Structure–property relationships of the thermal gelation of partially hydrolyzed polyacrylamide/polyethylenimine mixtures in a semidilute regime

Abstract

In this work, the structure–property relationships of the thermal gelation of partially hydrolyzed polyacrylamide (PHPA) and polyethylenimine (PEI) mixtures were investigated under realistic conditions of temperature (80 °C) and salinity (total dissolved solids = 3.4 g/l) of the Algerian reservoir (Tin Fouye Tabankort) prior to a conformance control application. The reactants were characterized with regard to their hydrolysis degree or branching degree using 13C-nuclear magnetic resonance, and viscosity–average molecular weights ($$ \bar{M}_{\text{v}} $$) were estimated using the Mark–Houwink equation and intrinsic viscosities measurements.

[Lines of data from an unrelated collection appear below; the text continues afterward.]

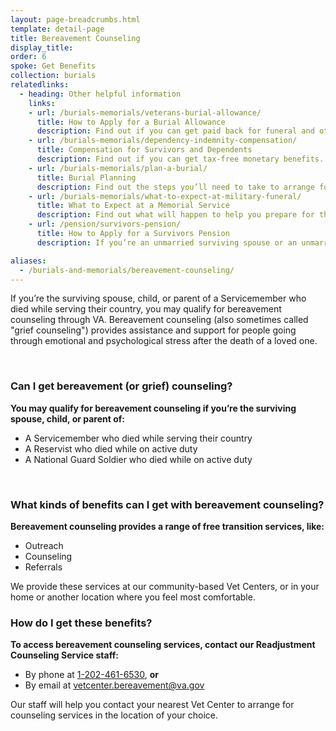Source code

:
 ```yaml
---
layout: page-breadcrumbs.html
template: detail-page
title: Bereavement Counseling
display_title:
order: 6
spoke: Get Benefits
collection: burials
relatedlinks:
  - heading: Other helpful information
    links:
    - url: /burials-memorials/veterans-burial-allowance/
      title: How to Apply for a Burial Allowance
      description: Find out if you can get paid back for funeral and other burial costs.
    - url: /burials-memorials/dependency-indemnity-compensation/
      title: Compensation for Survivors and Dependents
      description: Find out if you can get tax-free monetary benefits.
    - url: /burials-memorials/plan-a-burial/
      title: Burial Planning
      description: Find out the steps you’ll need to take to arrange for a Servicemember, Veteran, or eligible family member’s burial.
    - url: /burials-memorials/what-to-expect-at-military-funeral/
      title: What to Expect at a Memorial Service
      description: Find out what will happen to help you prepare for this day.
    - url: /pension/survivors-pension/
      title: How to Apply for a Survivors Pension
      description: If you’re an unmarried surviving spouse or an unmarried child of a deceased Veteran with wartime service, find out if you can get monthly payments.

aliases:
  - /burials-and-memorials/bereavement-counseling/
---
```


<div class="va-introtext">

If you’re the surviving spouse, child, or parent of a Servicemember who died while serving their country, you may qualify for bereavement counseling through VA. Bereavement counseling (also sometimes called "grief counseling") provides assistance and support for people going through emotional and psychological stress after the death of a loved one.

</div>

<br>

<div class="feature" markdown=“1”>

### Can I get bereavement (or grief) counseling?

**You may qualify for bereavement counseling if you’re the surviving spouse, child, or parent of:**
- A Servicemember who died while serving their country
- A Reservist who died while on active duty
- A National Guard Soldier who died while on active duty

</div>

<br>

### What kinds of benefits can I get with bereavement counseling?

**Bereavement counseling provides a range of free transition services, like:**

- Outreach
- Counseling
- Referrals

We provide these services at our community-based Vet Centers, or in your home or another location where you feel most comfortable.

### How do I get these benefits?

**To access bereavement counseling services, contact our Readjustment Counseling Service staff:**

- By phone at <a href='tel:+1-202-461-6530'>1-202-461-6530</a>, **or**<br>
- By email at <a href='mailto:vetcenter.bereavement@va.gov'>vetcenter.bereavement@va.gov</a>

Our staff will help you contact your nearest Vet Center to arrange for counseling services in the location of your choice.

The polymers had molecular weights that varied from 5 to 10 × 106 g/mol for PHPAs with initial hydrolysis degrees between 6 and 20 mol%, while the molecular weights of the PEI were between 2 and 67 × 104 g/mol with a constant branching degree of 57–59. Consequently, the effect of steady shear on the gelation time was investigated followed by the effect of reactant concentrations, the polymer and cross-linker molecular weights, the polymer’s hydrolysis degree, the temperature and the initial pH. All experiments were conducted in a semidilute concentration regime while maintaining practical initial gelant viscosities. As a result, the gelation time was found to decrease with reactant concentrations, molecular weights and temperature (Ea = 62 kJ/mol) and to increase with hydrolysis degree.